Of course, the unpack instructions are quite valuable any time you need to interleave data. For example, if you have three separate images containing the blue, red, and green components of a 24-bit image, it is possible to merge these three bytes together using the PUNPCKLBW instruction¹.

11.7.3 MMX Packed Arithmetic Instructions
paddb( mem64, mmi );
 
paddb( mmi, mmi );
 

 
paddw( mem64, mmi );
 
paddw( mmi, mmi );
 

 
paddd( mem64, mmi );
 
paddd( mmi, mmi );
 

 
paddsb( mem64, mmi );
 
paddsb( mmi, mmi );
 

 
paddsw( mem64, mmi );
 
paddsw( mmi, mmi );
 

 
paddusb( mem64, mmi );
 
paddusb( mmi, mmi );
 

 
paddusw( mem64, mmi );
 
paddusw( mmi, mmi );
 

 
psubb( mem64, mmi );
 
psubb( mmi, mmi );
 

 
psubw( mem64, mmi );
 
psubw( mmi, mmi );
 

 
psubd( mem64, mmi );
 
psubd( mmi, mmi );
 

 
psubsb( mem64, mmi );
 
psubsb( mmi, mmi );
 

 
psubsw( mem64, mmi );
 
psubsw( mmi, mmi );
 

 
psubusb( mem64, mmi );
 
psubusb( mmi, mmi );
 

 
psubusw( mem64, mmi );
 
psubusw( mmi, mmi );
 

 
pmulhuw( mem64, mmi );
 
pmulhuw( mmi, mmi );
 

 
pmulhw( mem64, mmi );
 
pmulhw( mmi, mmi );
 

 
pmullw( mem64, mmi );
 
pmullw( mmi, mmi );
 

 
pmaddwd( mem64, mmi );
 
pmaddwd( mmi, mmi );
 

 
The packed arithmetic instructions operate on a set of bytes, words, or double words within a 64-bit block. For example, the PADDW instruction computes four 16-bit sums of two operand simultaneously. None of these instructions affect the CPU's FLAGs register. Therefore, there is no indication of overflow, underflow, zero result, negative result, etc. If you need to test a result after a packed arithmetic computation, you will need to use one of the packed compare instructions (see "MMX Comparison Instructions" on page 1134).

The PADDB, PADDW, and PADDD instructions add the individual bytes, words, or double words in the two 64-bit operands using a wrap-around (i.e., non-saturating) addition. Any carry out of a sum is lost; it is your responsibility to ensure that overflow never occurs. As for the integer instructions, these packed add instructions add the values in the source operand to the destination operand, leaving the sum in the destination operand. These instructions produce correct results for signed or unsigned operands (assuming overflow/underflow does not occur).
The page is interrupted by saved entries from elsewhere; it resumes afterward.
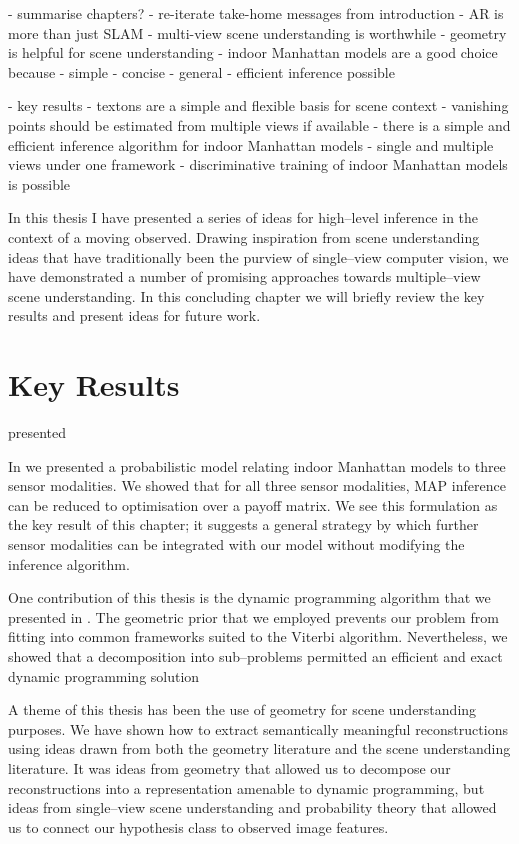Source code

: - summarise chapters?
- re-iterate take-home messages from introduction
  - AR is more than just SLAM
  - multi-view scene understanding is worthwhile
  - geometry is helpful for scene understanding
  - indoor Manhattan models are a good choice because
    - simple
    - concise
    - general
    - efficient inference possible

- key results
  - textons are a simple and flexible basis for scene context
  - vanishing points should be estimated from multiple views if available
  - there is a simple and efficient inference algorithm for indoor Manhattan models
  - single and multiple views under one framework
  - discriminative training of indoor Manhattan models is possible


In this thesis I have presented a series of ideas for high--level
inference in the context of a moving observed. Drawing inspiration
from scene understanding ideas that have traditionally been the
purview of single--view computer vision, we have demonstrated a number
of promising approaches towards multiple--view scene understanding. In
this concluding chapter we will briefly review the key results and
present ideas for future work.

\section{Key Results}

 presented 

In  we presented a probabilistic model relating indoor
Manhattan models to three sensor modalities. We showed that for all
three sensor modalities, MAP inference can be reduced to optimisation
over a payoff matrix. We see this formulation as the key result of
this chapter; it suggests a general strategy by which further sensor
modalities can be integrated with our model without modifying the
inference algorithm.

One contribution of this thesis is the dynamic programming algorithm
that we presented in . The geometric prior that we
employed prevents our problem from fitting into common frameworks
suited to the Viterbi algorithm. Nevertheless, we showed that a
decomposition into sub--problems permitted an efficient and exact
dynamic programming solution

A theme of this thesis has been the use of geometry for scene
understanding purposes. We have shown how to extract semantically
meaningful reconstructions using ideas drawn from both the geometry
literature and the scene understanding literature. It was ideas from
geometry that allowed us to decompose our reconstructions into a
representation amenable to dynamic programming, but ideas from
single--view scene understanding and probability theory that allowed
us to connect our hypothesis class to observed image features.

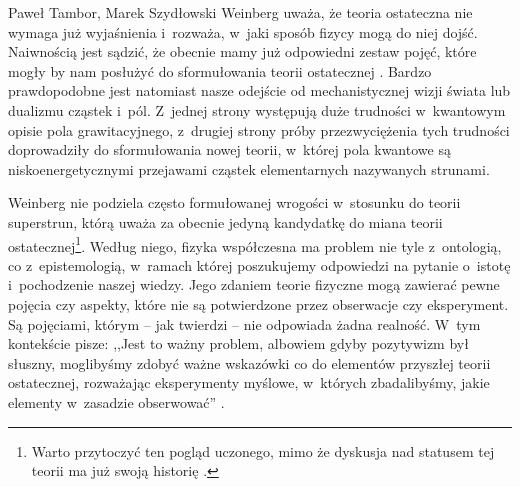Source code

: \begin{artplenv}{Paweł Tambor, Marek Szydłowski}
Weinberg uważa, że teoria ostateczna nie wymaga już wyjaśnienia i~rozważa, w~jaki sposób fizycy mogą do niej dojść. Naiwnością jest sądzić, że obecnie mamy już odpowiedni zestaw pojęć, które mogły by nam posłużyć do sformułowania teorii ostatecznej
\parencite[][s.~139]{weinberg_sen_1992}. %
 Bardzo prawdopodobne jest natomiast nasze odejście od mechanistycznej wizji świata lub dualizmu cząstek i~pól. Z~jednej strony występują duże trudności w~kwantowym opisie pola grawitacyjnego, z~drugiej strony próby przezwyciężenia tych trudności doprowadziły do sformułowania nowej teorii, w~której pola kwantowe są niskoenergetycznymi przejawami cząstek elementarnych nazywanych strunami.

Weinberg nie podziela często formułowanej wrogości w~stosunku do teorii superstrun, którą uważa za obecnie jedyną kandydatkę do miana teorii ostatecznej\footnote{ Warto przytoczyć ten pogląd uczonego, mimo że dyskusja nad statusem tej teorii ma już swoją historię
\parencite[por.][s.~174]{weinberg_sen_1992}.%
 }. Według niego, fizyka współczesna ma problem nie tyle z~ontologią, co z~epistemologią, w~ramach której poszukujemy odpowiedzi na pytanie o~istotę i~pochodzenie naszej wiedzy. Jego zdaniem teorie fizyczne mogą zawierać pewne pojęcia czy aspekty, które nie są potwierdzone przez obserwacje czy eksperyment. Są pojęciami, którym -- jak twierdzi -- nie odpowiada żadna realność. W~tym kontekście pisze: ,,Jest to ważny problem, albowiem gdyby pozytywizm był słuszny, moglibyśmy zdobyć ważne wskazówki co do elementów przyszłej teorii ostatecznej, rozważając eksperymenty myślowe, w~których zbadalibyśmy, jakie elementy w~zasadzie obserwować'' 
\parencite[][s.~141]{weinberg_sen_1992}.%



\end{artplenv}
The PADDSB and PADDSW instructions add the eight eight-bit or four 16-bit operands in the source and destination locations together using signed saturation arithmetic. The PADDUSB and PADDUSW instructions add their eight eight-bit or four 16-bit operands together using unsigned saturation arithmetic. Notice that you must use different instructions for signed and unsigned value since saturation arithmetic is different depending upon whether you are manipulating signed or unsigned operands. Also note that the instruction set does not support the saturated addition of double word values.

The PSUBB, PSUBW, and PSUBD instructions work just like their addition counterparts, except of course, they compute the wrap-around difference rather than the sum. These instructions compute dest=dest-src. Likewise, the PSUBSB, PSUBSW, PSUBUSB, and PSUBUSW instruction compute the difference of the destination and source operands using saturation arithmetic.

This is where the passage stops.